Transcribe the lines below exactly. No image belongs in the transcription.

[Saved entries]
--- --- ---

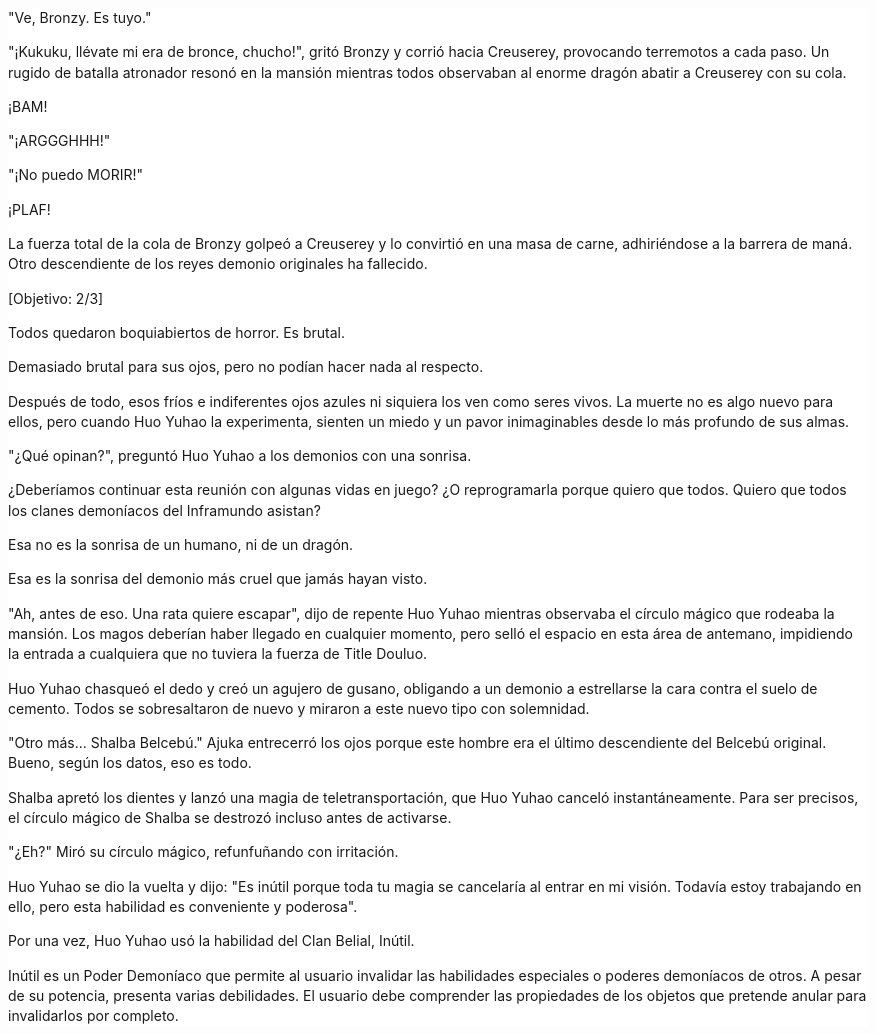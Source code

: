 "Ve, Bronzy. Es tuyo."

"¡Kukuku, llévate mi era de bronce, chucho!", gritó Bronzy y corrió hacia Creuserey, provocando terremotos a cada paso. Un rugido de batalla atronador resonó en la mansión mientras todos observaban al enorme dragón abatir a Creuserey con su cola.

¡BAM!

"¡ARGGGHHH!"

"¡No puedo MORIR!"

¡PLAF!

La fuerza total de la cola de Bronzy golpeó a Creuserey y lo convirtió en una masa de carne, adhiriéndose a la barrera de maná. Otro descendiente de los reyes demonio originales ha fallecido.

[Objetivo: 2/3]

Todos quedaron boquiabiertos de horror. Es brutal.

Demasiado brutal para sus ojos, pero no podían hacer nada al respecto.

Después de todo, esos fríos e indiferentes ojos azules ni siquiera los ven como seres vivos. La muerte no es algo nuevo para ellos, pero cuando Huo Yuhao la experimenta, sienten un miedo y un pavor inimaginables desde lo más profundo de sus almas.

"¿Qué opinan?", preguntó Huo Yuhao a los demonios con una sonrisa.

¿Deberíamos continuar esta reunión con algunas vidas en juego? ¿O reprogramarla porque quiero que todos. Quiero que todos los clanes demoníacos del Inframundo asistan?

Esa no es la sonrisa de un humano, ni de un dragón.

Esa es la sonrisa del demonio más cruel que jamás hayan visto.

"Ah, antes de eso. Una rata quiere escapar", dijo de repente Huo Yuhao mientras observaba el círculo mágico que rodeaba la mansión. Los magos deberían haber llegado en cualquier momento, pero selló el espacio en esta área de antemano, impidiendo la entrada a cualquiera que no tuviera la fuerza de Title Douluo.

Huo Yuhao chasqueó el dedo y creó un agujero de gusano, obligando a un demonio a estrellarse la cara contra el suelo de cemento. Todos se sobresaltaron de nuevo y miraron a este nuevo tipo con solemnidad.

"Otro más... Shalba Belcebú." Ajuka entrecerró los ojos porque este hombre era el último descendiente del Belcebú original. Bueno, según los datos, eso es todo.

Shalba apretó los dientes y lanzó una magia de teletransportación, que Huo Yuhao canceló instantáneamente. Para ser precisos, el círculo mágico de Shalba se destrozó incluso antes de activarse.

"¿Eh?" Miró su círculo mágico, refunfuñando con irritación.

Huo Yuhao se dio la vuelta y dijo: "Es inútil porque toda tu magia se cancelaría al entrar en mi visión. Todavía estoy trabajando en ello, pero esta habilidad es conveniente y poderosa".

Por una vez, Huo Yuhao usó la habilidad del Clan Belial, Inútil.

Inútil es un Poder Demoníaco que permite al usuario invalidar las habilidades especiales o poderes demoníacos de otros. A pesar de su potencia, presenta varias debilidades. El usuario debe comprender las propiedades de los objetos que pretende anular para invalidarlos por completo.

--- --- ---

Output for this task:
Source code

: "Ve, Bronzy. Es tuyo."

"¡Kukuku, llévate mi era de bronce, chucho!", gritó Bronzy y corrió hacia Creuserey, provocando terremotos a cada paso. Un rugido de batalla atronador resonó en la mansión mientras todos observaban al enorme dragón abatir a Creuserey con su cola.

¡BAM!

"¡ARGGGHHH!"

"¡No puedo MORIR!"

¡PLAF!

La fuerza total de la cola de Bronzy golpeó a Creuserey y lo convirtió en una masa de carne, adhiriéndose a la barrera de maná. Otro descendiente de los reyes demonio originales ha fallecido.

[Objetivo: 2/3]

Todos quedaron boquiabiertos de horror. Es brutal.

Demasiado brutal para sus ojos, pero no podían hacer nada al respecto.

Después de todo, esos fríos e indiferentes ojos azules ni siquiera los ven como seres vivos. La muerte no es algo nuevo para ellos, pero cuando Huo Yuhao la experimenta, sienten un miedo y un pavor inimaginables desde lo más profundo de sus almas.

"¿Qué opinan?", preguntó Huo Yuhao a los demonios con una sonrisa.

¿Deberíamos continuar esta reunión con algunas vidas en juego? ¿O reprogramarla porque quiero que todos. Quiero que todos los clanes demoníacos del Inframundo asistan?

Esa no es la sonrisa de un humano, ni de un dragón.

Esa es la sonrisa del demonio más cruel que jamás hayan visto.

"Ah, antes de eso. Una rata quiere escapar", dijo de repente Huo Yuhao mientras observaba el círculo mágico que rodeaba la mansión. Los magos deberían haber llegado en cualquier momento, pero selló el espacio en esta área de antemano, impidiendo la entrada a cualquiera que no tuviera la fuerza de Title Douluo.

Huo Yuhao chasqueó el dedo y creó un agujero de gusano, obligando a un demonio a estrellarse la cara contra el suelo de cemento. Todos se sobresaltaron de nuevo y miraron a este nuevo tipo con solemnidad.

"Otro más... Shalba Belcebú." Ajuka entrecerró los ojos porque este hombre era el último descendiente del Belcebú original. Bueno, según los datos, eso es todo.

Shalba apretó los dientes y lanzó una magia de teletransportación, que Huo Yuhao canceló instantáneamente. Para ser precisos, el círculo mágico de Shalba se destrozó incluso antes de activarse.

"¿Eh?" Miró su círculo mágico, refunfuñando con irritación.

Huo Yuhao se dio la vuelta y dijo: "Es inútil porque toda tu magia se cancelaría al entrar en mi visión. Todavía estoy trabajando en ello, pero esta habilidad es conveniente y poderosa".

Por una vez, Huo Yuhao usó la habilidad del Clan Belial, Inútil.

Inútil es un Poder Demoníaco que permite al usuario invalidar las habilidades especiales o poderes demoníacos de otros. A pesar de su potencia, presenta varias debilidades. El usuario debe comprender las propiedades de los objetos que pretende anular para invalidarlos por completo.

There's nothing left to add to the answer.